(INPUT begins)

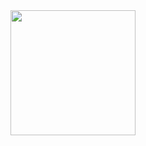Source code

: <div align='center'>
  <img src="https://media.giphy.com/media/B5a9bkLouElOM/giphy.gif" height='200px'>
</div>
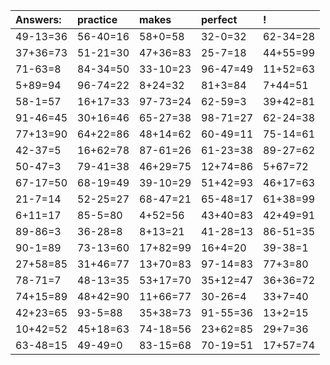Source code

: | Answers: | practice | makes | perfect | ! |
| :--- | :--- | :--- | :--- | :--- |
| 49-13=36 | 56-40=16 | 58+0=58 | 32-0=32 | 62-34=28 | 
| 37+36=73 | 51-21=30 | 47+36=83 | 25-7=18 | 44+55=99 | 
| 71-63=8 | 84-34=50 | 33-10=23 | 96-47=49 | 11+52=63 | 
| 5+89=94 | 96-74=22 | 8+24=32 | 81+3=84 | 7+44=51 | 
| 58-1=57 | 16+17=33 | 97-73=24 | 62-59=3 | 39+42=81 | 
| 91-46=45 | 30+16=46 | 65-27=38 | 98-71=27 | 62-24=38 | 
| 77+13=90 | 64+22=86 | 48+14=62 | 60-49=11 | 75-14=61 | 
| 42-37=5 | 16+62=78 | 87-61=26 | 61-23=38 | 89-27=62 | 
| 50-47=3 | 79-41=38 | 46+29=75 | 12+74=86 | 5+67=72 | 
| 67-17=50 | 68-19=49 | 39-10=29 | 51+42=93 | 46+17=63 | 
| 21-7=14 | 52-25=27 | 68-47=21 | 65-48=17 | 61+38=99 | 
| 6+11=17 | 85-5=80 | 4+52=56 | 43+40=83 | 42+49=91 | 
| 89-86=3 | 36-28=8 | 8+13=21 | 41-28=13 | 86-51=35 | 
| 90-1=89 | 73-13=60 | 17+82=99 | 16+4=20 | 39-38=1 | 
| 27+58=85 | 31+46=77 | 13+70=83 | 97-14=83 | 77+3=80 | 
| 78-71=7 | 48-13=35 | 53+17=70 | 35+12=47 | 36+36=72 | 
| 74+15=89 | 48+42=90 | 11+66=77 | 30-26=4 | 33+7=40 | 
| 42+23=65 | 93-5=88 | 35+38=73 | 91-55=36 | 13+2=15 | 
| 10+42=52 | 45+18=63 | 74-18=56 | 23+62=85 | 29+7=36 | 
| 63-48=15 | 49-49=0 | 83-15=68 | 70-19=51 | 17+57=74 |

(INPUT ends)
(INPUT begins)

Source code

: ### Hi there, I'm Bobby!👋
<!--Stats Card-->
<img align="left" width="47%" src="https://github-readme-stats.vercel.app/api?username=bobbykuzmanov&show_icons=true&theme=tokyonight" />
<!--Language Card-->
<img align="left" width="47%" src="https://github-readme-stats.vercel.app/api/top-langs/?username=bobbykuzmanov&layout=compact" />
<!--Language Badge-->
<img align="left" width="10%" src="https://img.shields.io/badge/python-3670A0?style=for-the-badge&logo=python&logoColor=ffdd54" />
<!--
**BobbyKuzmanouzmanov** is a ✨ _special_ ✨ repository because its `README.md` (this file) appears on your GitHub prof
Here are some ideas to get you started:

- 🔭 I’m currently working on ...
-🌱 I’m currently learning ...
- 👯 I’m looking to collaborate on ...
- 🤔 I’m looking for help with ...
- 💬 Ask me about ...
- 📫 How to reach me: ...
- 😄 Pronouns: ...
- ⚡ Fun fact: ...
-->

(INPUT ends)
(INPUT begins)

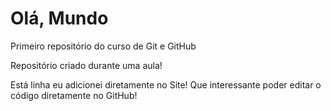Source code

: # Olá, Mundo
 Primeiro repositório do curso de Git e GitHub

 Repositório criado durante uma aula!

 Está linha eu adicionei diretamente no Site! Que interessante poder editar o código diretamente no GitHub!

(INPUT ends)

> **EXERCISE DIRECTIONS**: The line above containing "23+62=85 | 29+7=36 |", the line containing "70-19=51 | 17+57=74 |", and every line between them are to be transcribed exactly; no other line is wanted.

> **ANSWER BELOW**:
| 10+42=52 | 45+18=63 | 74-18=56 | 23+62=85 | 29+7=36 | 
| 63-48=15 | 49-49=0 | 83-15=68 | 70-19=51 | 17+57=74 |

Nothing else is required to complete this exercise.